Go through the material under this sentence. Return every line holding "follow".

══════════

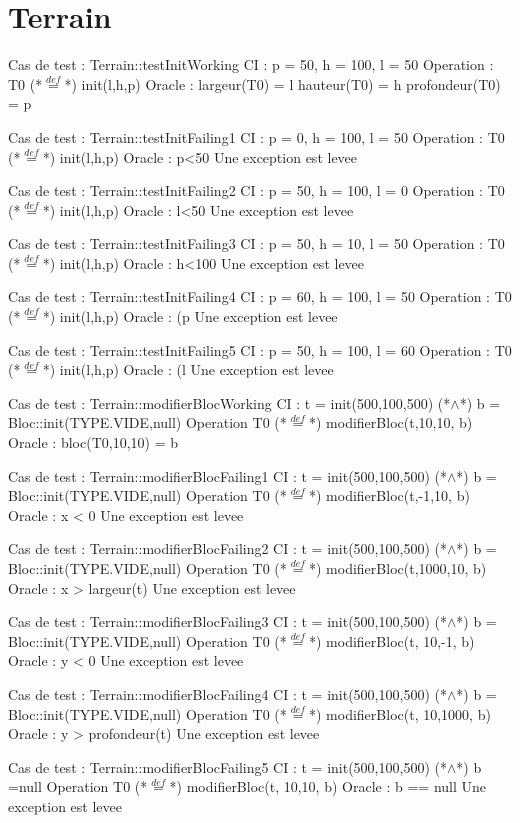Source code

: \documentclass[a4paper, 11pt, notitlepage]{report}
\begin{document}
\section*{Terrain}
\begin{Test}
Cas de test  : Terrain::testInitWorking
CI : p = 50, h = 100, l = 50
Operation : T0 (*$\stackrel{def}{=}$*) init(l,h,p)
Oracle :
	largeur(T0) = l
	hauteur(T0) = h
	profondeur(T0) = p

Cas de test  : Terrain::testInitFailing1
CI :  p = 0, h = 100, l = 50
Operation : T0 (*$\stackrel{def}{=}$*) init(l,h,p)
Oracle :
	p<50
	Une exception est levee

Cas de test  : Terrain::testInitFailing2
CI :  p = 50, h = 100, l = 0
Operation : T0 (*$\stackrel{def}{=}$*) init(l,h,p)
Oracle :
	l<50
	Une exception est levee

Cas de test  : Terrain::testInitFailing3
CI :  p = 50, h = 10, l = 50
Operation : T0 (*$\stackrel{def}{=}$*) init(l,h,p)
Oracle :
	h<100
	Une exception est levee

Cas de test  : Terrain::testInitFailing4
CI :  p = 60, h = 100, l = 50
Operation : T0 (*$\stackrel{def}{=}$*) init(l,h,p)
Oracle :
	(p%
	Une exception est levee

Cas de test  : Terrain::testInitFailing5
CI :  p = 50, h = 100, l = 60
Operation : T0 (*$\stackrel{def}{=}$*) init(l,h,p)
Oracle :
	(l%
	Une exception est levee

Cas de test : Terrain::modifierBlocWorking
CI : t = init(500,100,500) (*$\land$*) b = Bloc::init(TYPE.VIDE,null)
Operation T0 (*$\stackrel{def}{=}$*) modifierBloc(t,10,10, b)
Oracle :
	bloc(T0,10,10) = b

Cas de test : Terrain::modifierBlocFailing1
CI : t = init(500,100,500) (*$\land$*) b = Bloc::init(TYPE.VIDE,null)
Operation T0 (*$\stackrel{def}{=}$*) modifierBloc(t,-1,10, b)
Oracle :
	x < 0
	Une exception est levee

Cas de test : Terrain::modifierBlocFailing2
CI : t = init(500,100,500) (*$\land$*) b = Bloc::init(TYPE.VIDE,null)
Operation T0 (*$\stackrel{def}{=}$*) modifierBloc(t,1000,10, b)
Oracle :
	x > largeur(t)
	Une exception est levee

Cas de test : Terrain::modifierBlocFailing3
CI : t = init(500,100,500) (*$\land$*) b = Bloc::init(TYPE.VIDE,null)
Operation T0 (*$\stackrel{def}{=}$*) modifierBloc(t, 10,-1, b)
Oracle :
	y < 0
	Une exception est levee 
 
Cas de test : Terrain::modifierBlocFailing4
CI : t = init(500,100,500) (*$\land$*) b = Bloc::init(TYPE.VIDE,null)
Operation T0 (*$\stackrel{def}{=}$*) modifierBloc(t, 10,1000, b)
Oracle :
	y > profondeur(t)
	Une exception est levee 

Cas de test : Terrain::modifierBlocFailing5
CI : t = init(500,100,500) (*$\land$*) b =null
Operation T0 (*$\stackrel{def}{=}$*) modifierBloc(t, 10,10, b)
Oracle :
	b == null
	Une exception est levee 

	    
\end{Test}


	
\end{document}
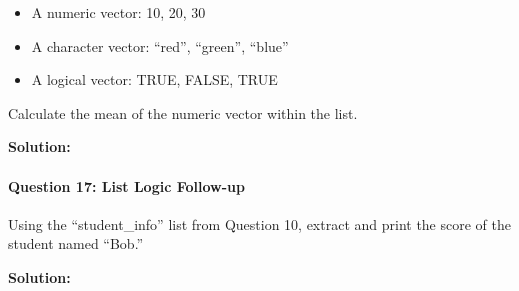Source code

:\documentclass[
]{article}
\newenvironment{Shaded}{\begin{snugshade}}{\end{snugshade}}
\newcommand{\AttributeTok}[1]{\textcolor[rgb]{0.13,0.29,0.53}{#1}}
\newcommand{\CommentTok}[1]{\textcolor[rgb]{0.56,0.35,0.01}{\textit{#1}}}
\newcommand{\ConstantTok}[1]{\textcolor[rgb]{0.56,0.35,0.01}{#1}}
\newcommand{\DecValTok}[1]{\textcolor[rgb]{0.00,0.00,0.81}{#1}}
\newcommand{\FunctionTok}[1]{\textcolor[rgb]{0.13,0.29,0.53}{\textbf{#1}}}
\newcommand{\NormalTok}[1]{#1}
\newcommand{\OtherTok}[1]{\textcolor[rgb]{0.56,0.35,0.01}{#1}}
\newcommand{\SpecialCharTok}[1]{\textcolor[rgb]{0.81,0.36,0.00}{\textbf{#1}}}
\newcommand{\StringTok}[1]{\textcolor[rgb]{0.31,0.60,0.02}{#1}}
\begin{document}
\begin{itemize}
\item
  A numeric vector: 10, 20, 30
\item
  A character vector: ``red'', ``green'', ``blue''
\item
  A logical vector: TRUE, FALSE, TRUE
\end{itemize}

Calculate the mean of the numeric vector within the list.

\textbf{Solution:}

\begin{Shaded}
\end{Shaded}

\hypertarget{question-17-list-logic-follow-up}{%
\paragraph{Question 17: List Logic
Follow-up}\label{question-17-list-logic-follow-up}}

Using the ``student\_info'' list from Question 10, extract and print the
score of the student named ``Bob.''

\textbf{Solution:}

\begin{Shaded}
\end{Shaded}
\end{document}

══════════

**Written solution**
\hypertarget{question-17-list-logic-follow-up}{%
Follow-up}\label{question-17-list-logic-follow-up}}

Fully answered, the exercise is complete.